Autologous hematopoietic stem cell transplantation, also known as “stem cell therapy” or by the acronym aHSCT, is an emerging yet controversial treatment method for multiple sclerosis (MS).

How aHSCT works for treatment of multiple sclerosis

The first step in aHSCT for MS involves collecting stem cells extracted from the patient’s bone marrow, peripheral blood or umbilical cord blood. After the material is collected, the patient’s immune system is either partially or completely ablated (immunoablation), which means the immune system is significantly reduced or destroyed temporarily with combinations of chemotherapy, monoclonal antibodies, and anti-thymocyte globulin. Because multiple sclerosis is an autoimmune disease, immune system suppression is a key step to essentially “reprogramming” it to function properly.

After immunoablation is complete, the collected stem cells are then re-infused to reconstitute the immune system and re-activate it. The intended result of the therapy is to return the immune system to a functional state so that the body’s autoimmune attack on myelin is halted.

Clinical studies involving aHSCT for MS

Autologous hematopoietic stem cell transplantation, an experimental therapeutic approach for multiple sclerosis as well as other diseases, has been tested in clinical settings and reviewed by leading scientists. Below are consolidated reports on three prominent aHSCT studies.

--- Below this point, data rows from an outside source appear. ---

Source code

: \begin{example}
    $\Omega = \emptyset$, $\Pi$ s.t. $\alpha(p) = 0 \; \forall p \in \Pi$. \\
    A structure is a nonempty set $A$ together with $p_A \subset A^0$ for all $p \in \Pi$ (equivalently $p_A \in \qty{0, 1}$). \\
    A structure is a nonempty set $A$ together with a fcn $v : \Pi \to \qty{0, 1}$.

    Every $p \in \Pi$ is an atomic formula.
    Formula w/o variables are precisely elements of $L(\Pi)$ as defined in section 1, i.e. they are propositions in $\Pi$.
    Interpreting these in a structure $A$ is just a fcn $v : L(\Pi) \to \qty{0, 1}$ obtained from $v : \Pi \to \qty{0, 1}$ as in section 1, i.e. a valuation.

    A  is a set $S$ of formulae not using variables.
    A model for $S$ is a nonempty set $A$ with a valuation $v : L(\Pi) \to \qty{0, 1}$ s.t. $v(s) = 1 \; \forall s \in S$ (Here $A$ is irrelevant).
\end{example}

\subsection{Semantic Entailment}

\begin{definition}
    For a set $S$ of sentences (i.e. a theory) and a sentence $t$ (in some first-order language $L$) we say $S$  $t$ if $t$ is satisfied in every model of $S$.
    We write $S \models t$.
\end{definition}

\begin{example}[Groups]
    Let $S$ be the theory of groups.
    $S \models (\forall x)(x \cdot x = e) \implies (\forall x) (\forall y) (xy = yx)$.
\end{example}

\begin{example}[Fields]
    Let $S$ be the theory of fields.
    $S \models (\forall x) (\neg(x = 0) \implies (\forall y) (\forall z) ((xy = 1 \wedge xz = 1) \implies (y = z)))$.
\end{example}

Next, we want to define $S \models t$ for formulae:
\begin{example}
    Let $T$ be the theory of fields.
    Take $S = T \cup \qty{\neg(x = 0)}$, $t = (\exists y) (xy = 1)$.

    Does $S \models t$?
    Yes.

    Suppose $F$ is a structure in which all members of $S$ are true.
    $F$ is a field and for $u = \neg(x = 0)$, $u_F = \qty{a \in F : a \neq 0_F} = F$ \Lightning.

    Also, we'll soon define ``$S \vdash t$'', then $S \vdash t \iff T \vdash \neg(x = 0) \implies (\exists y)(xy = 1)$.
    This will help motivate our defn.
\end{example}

The first study consists of a case series involving a mix of 151 participants with relapsing and progressive MS. All participants underwent the treatment at Northwestern University in Chicago from July 2003 to February 2014.

A significant proportion of the patients (63%) were treated off study protocol on a compassionate basis (having secondary progressive disease, an Expanded Disability Status Scale [EDSS] score of 6.0 or more, or a particularly disabling disease). The remaining 55 participants (37%) were treated on the study protocol and met the criteria. Criteria included relapsing-remitting MS, EDSS between 2.0 and 6.0, received treatment with at least one FDA-approved drug, and had at least two corticosteroid-treated relapses within the last year or one corticoid treated relapse and gadolinium enhancing lesions shown on an MRI.

A relatively low proportion of treatment-related complications (9%) occurred and no deaths were reported. There was significant improvement in the EDSS for the majority of patients, which was the primary objective of the study, and 80% of the participants achieved disease-free survival at two years after treatment.

Another study, HALT-MS, was a single arm, Phase 2 trial of immunoablation followed by autologous transplantation of stem cells. The study included 25 participants (with relapsing-remitting MS, EDSS score between 3.0 and 5.5 and two or more clinical relapses in 18 months despite other treatment). The primary objective was noted time until treatment failed. After two and three years of treatment, the overall event-free survival probability was 83% and 78%, respectively. The EDSS score improved a median of 0.5 after three years.

The third study was a single arm, Phase 2 of immunoablation followed by autologous transplantation of stem cells across three Canadian Hospitals (NCT01099930). The study included 24 participants with aggressive MS. All had multiple early relapses, an EDSS score of at least 3.0 with five years of diagnosis, and evidence of ongoing clinical disease activity despite at least one year of treatment.

All 23 surviving participants were free of clinical relapses and new gadolinium enhancing lesions for the duration of follow-up (median 6.7 years).

Seventeen participants (70%) had no more progression in EDSS scores after treatment and eight patients (35%) had sustained improvement in EDSS scores three years after treatment. The rate of brain atrophy was not substantially different from healthy volunteers.

The three studies offer several positive results for continued investment in the role of aHSCT for MS patients.

More recent studies in aHSCT indicate that the therapy might be more successful if done in the earlier inflammatory stages of MS. Ideal candidates may be patients less than 40 years old with a short disease duration of less than five years, recurring and disabling relapses, presence of inflammatory activity shown on brain MRI scans, and who were unresponsive to approved therapies.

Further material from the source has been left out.